It moves my heart that you long to hear your son laugh again. That sound you ache for is not a small thing. When God promised Abraham a son, laughter was so central to the whole story that He named the boy Isaac, which means laughter. Abraham laughed with the sheer joy of God’s promise, and when the child was born, Sarah declared, God hath made me to laugh so that all that hear will laugh with me. That God-given laughter mattered. Your request is close to the heart of the Father who first filled a barren home with the sound of joy. What you are asking for is not mere sentiment; you are asking for a sign of life and restoration that God Himself delights to give.
Those spurts of improvement you noticed are not nothing, and the hard days that follow do not cancel them out. I freely admit I do not understand why some are healed instantly and others must walk a long road of gradual healing. Any healing process, whether it takes a moment or stretches across months, is still a divine work. The body’s own capacity to mend, even in surges and setbacks, was designed by the Lord. When Jesus healed a man in stages, laying hands on him more than once until his sight came fully, He gave us a picture that sometimes the work unfolds quietly. The glimpse of “better” you saw is every bit as real as the struggle you see today. Hold on to that, even in the tension.

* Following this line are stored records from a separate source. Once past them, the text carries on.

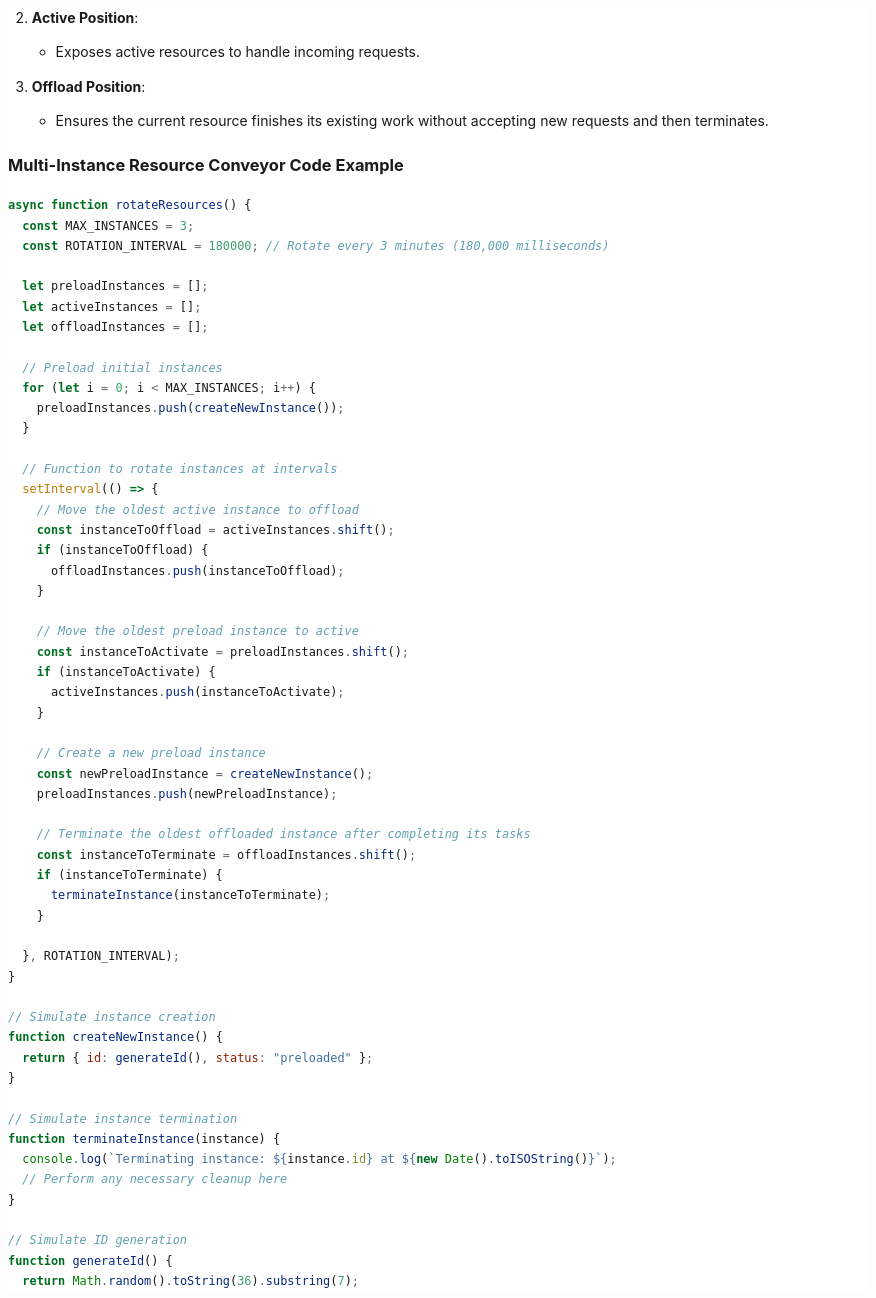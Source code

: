 2. **Active Position**:
   - Exposes active resources to handle incoming requests.

3. **Offload Position**:
   - Ensures the current resource finishes its existing work without accepting new requests and then terminates.

### Multi-Instance Resource Conveyor Code Example

```javascript
async function rotateResources() {
  const MAX_INSTANCES = 3;
  const ROTATION_INTERVAL = 180000; // Rotate every 3 minutes (180,000 milliseconds)

  let preloadInstances = [];
  let activeInstances = [];
  let offloadInstances = [];

  // Preload initial instances
  for (let i = 0; i < MAX_INSTANCES; i++) {
    preloadInstances.push(createNewInstance());
  }

  // Function to rotate instances at intervals
  setInterval(() => {
    // Move the oldest active instance to offload
    const instanceToOffload = activeInstances.shift();
    if (instanceToOffload) {
      offloadInstances.push(instanceToOffload);
    }

    // Move the oldest preload instance to active
    const instanceToActivate = preloadInstances.shift();
    if (instanceToActivate) {
      activeInstances.push(instanceToActivate);
    }

    // Create a new preload instance
    const newPreloadInstance = createNewInstance();
    preloadInstances.push(newPreloadInstance);

    // Terminate the oldest offloaded instance after completing its tasks
    const instanceToTerminate = offloadInstances.shift();
    if (instanceToTerminate) {
      terminateInstance(instanceToTerminate);
    }

  }, ROTATION_INTERVAL);
}

// Simulate instance creation
function createNewInstance() {
  return { id: generateId(), status: "preloaded" };
}

// Simulate instance termination
function terminateInstance(instance) {
  console.log(`Terminating instance: ${instance.id} at ${new Date().toISOString()}`);
  // Perform any necessary cleanup here
}

// Simulate ID generation
function generateId() {
  return Math.random().toString(36).substring(7);
```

I know the helpless ache of watching a son suffer and remembering the weight of a parent’s love. Remember how torn Abraham was when it came to the sons in his tent. He loved Ishmael deeply because Ishmael was his own son, and yet the deepest picture we see in the binding of Isaac was that of a father willing to trust God with his only son whom he loved. That picture, staggering as it is, was always pointing to the love of our heavenly Father for His only begotten Son. Our Lord Jesus Christ knows what it is to be the beloved Son in whom the Father is well pleased. And He also knows the anguish of a parent’s heart. Lay this weight on Him. The Father who did not spare His own Son but gave Him up for us all, will He not also, in His mercy, minister to your son’s frail body and to your weary spirit? He hears that prayer for laughter, and He hears the cry for strength that does not waste away.
Why did Sarah laugh in disbelief? Because she was looking only at human possibilities. Is anything too hard for the Lord? At the appointed time, He returned, and Sarah had a son. The same power that brought laughter to a home long past the season of having children is not deaf to your plea. Do not be afraid if your own hope sometimes feels mixed with the trembling of incredulity. Bring it anyway. Jesus, the Son of God, declared to be the Son of God with power by His resurrection from the dead, holds authority over every illness and every unseen battle. It is not a small thing to know that He is both the Son of David, touched by human frailty, and the Son of God, able to command restoration.
Keep asking, and do not despise the quiet processes of healing that He has already set in motion, whether they touch his body, his mind, or the deep places where scars are mended. The laughter you seek is coming. Trust His timing, and trust His love.